• Your objective: What follows is a set of entries. Repeat them exactly, but not their pictures.

● ● ●

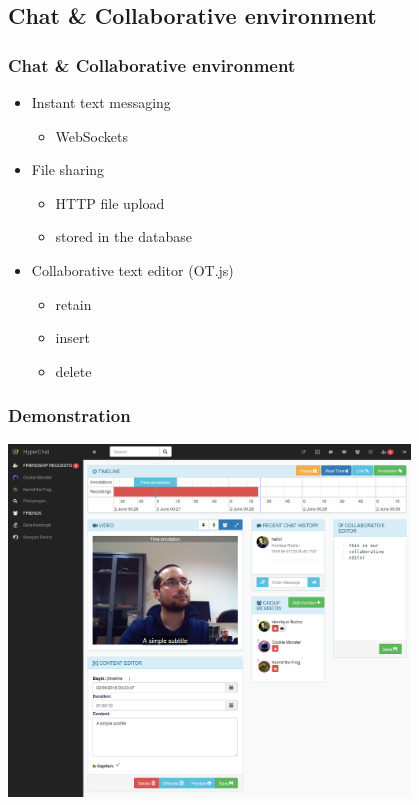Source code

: \documentclass[compress]{beamer}
\begin{document}
\subsection{Chat \& Collaborative environment}

		\begin{frame}[c]
		\frametitle{Chat \& Collaborative environment}


		\begin{itemize}
		\item Instant text messaging
			\begin{itemize}
			\item WebSockets
			\end{itemize}

		\item File sharing
			\begin{itemize}
			\item HTTP file upload
			\item stored in the database
			\end{itemize}
		
		\item Collaborative text editor (OT.js)
			\begin{itemize}
			\item retain
			\item insert
			\item delete
			\end{itemize}
		

		\end{itemize}
		

		\end{frame}

  		\begin{frame}[c]
		\frametitle{Demonstration}
	
		\begin{center}
		\includegraphics[width=0.8\textwidth]{figures/sshot.png}
		\end{center}
		\end{frame}
\end{document}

● ● ●

• Response to the exercise:
Source code

: \documentclass[compress]{beamer}
\begin{document}
\subsection{Chat \& Collaborative environment}

		\begin{frame}[c]
		\frametitle{Chat \& Collaborative environment}


		\begin{itemize}
		\item Instant text messaging
			\begin{itemize}
			\item WebSockets
			\end{itemize}

		\item File sharing
			\begin{itemize}
			\item HTTP file upload
			\item stored in the database
			\end{itemize}
		
		\item Collaborative text editor (OT.js)
			\begin{itemize}
			\item retain
			\item insert
			\item delete
			\end{itemize}
		

		\end{itemize}
		

		\end{frame}

  		\begin{frame}[c]
		\frametitle{Demonstration}
	
		\begin{center}
		\includegraphics[width=0.8\textwidth]{figures/sshot.png}
		\end{center}
		\end{frame}
\end{document}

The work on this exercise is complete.